* ACTIVITY *
Copy all lines below containing "сцены".

MATERIALS PROVIDED section start

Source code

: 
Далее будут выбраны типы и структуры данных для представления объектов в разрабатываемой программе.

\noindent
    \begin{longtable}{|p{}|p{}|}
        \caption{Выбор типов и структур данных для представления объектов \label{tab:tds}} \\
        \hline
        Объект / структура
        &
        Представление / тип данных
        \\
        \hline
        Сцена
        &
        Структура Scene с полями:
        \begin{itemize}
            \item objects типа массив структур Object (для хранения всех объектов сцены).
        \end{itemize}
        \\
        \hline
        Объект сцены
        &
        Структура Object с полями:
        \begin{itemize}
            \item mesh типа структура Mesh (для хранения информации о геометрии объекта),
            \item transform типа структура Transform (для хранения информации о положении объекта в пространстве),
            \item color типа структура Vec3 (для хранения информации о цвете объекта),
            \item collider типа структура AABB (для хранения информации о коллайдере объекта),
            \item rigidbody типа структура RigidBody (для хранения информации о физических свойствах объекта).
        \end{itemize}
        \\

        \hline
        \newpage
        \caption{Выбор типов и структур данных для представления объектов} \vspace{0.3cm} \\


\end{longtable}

MATERIALS PROVIDED section end

* RESPONSE TO THE TASK *
            \item objects типа массив структур Object (для хранения всех объектов сцены).
        Объект сцены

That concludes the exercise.